From personal experience I can tell you that the “Eeny Meeny Miney Mo” technique leaves a lot to be desired. Yielding to the side that is exerting the most pressure isn’t always the wisest course of action, either. There is, however a very specific question you can ask yourself that might help you decide upon your course of action. Let me give you an example.
I love my in-laws. They live only about an hour and a half away and they are, without a doubt, two of the most amazing, loving, supportive people on the planet. They are also very understanding. So a few weeks ago when my husband asked me if I wanted to go visit them on Sunday, I hesitated. I had a LOT of work to do and I knew that if John went without me, they would understand.

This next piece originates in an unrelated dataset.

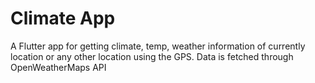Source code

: # Climate App
A Flutter app for getting climate, temp, weather information of currently location or any other location using the GPS. Data is fetched through OpenWeatherMaps API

And then this thought occurred to me. If this were the last choice I got to make in my life, would I regret it? Or would I be extremely assured that I had made the right one?
I believe that we live in extremely uncertain times. I truly do not know when any given choice that I am making could, indeed, be my last one. On September 11, 2001, thousands of people made a choice of some kind – and then, minutes later, had no choices left. And while I do not want to live my life in a state of paranoia, I do want to make conscious choices based on what truly is most important to me. I reiterate: What is MOST important to me.
Yes, my work is important to me. And yes, my family is important to me. And what better way to determine which one is in first position than by asking that question? So as I thought about whether or not to go visit them in the context of it being the last choice I ever got to make, it really became quite clear to me which one was right for me in that moment.
And sometimes, it may not be so cut and dried. What if the workbook I was working on needed to be emailed to the client the next morning and I clearly had a full day’s work to finish it? Ahhh well. I might have to make a different choice. But you see here’s the point. If I lived my life by this principle, I know there would be many more times that I would definitely choose to go visit my in-laws. Therefore, when I did have a pressing item such as the promised workbook and I determined that it truly was the MOST important choice for me to make at that time, three great things would result.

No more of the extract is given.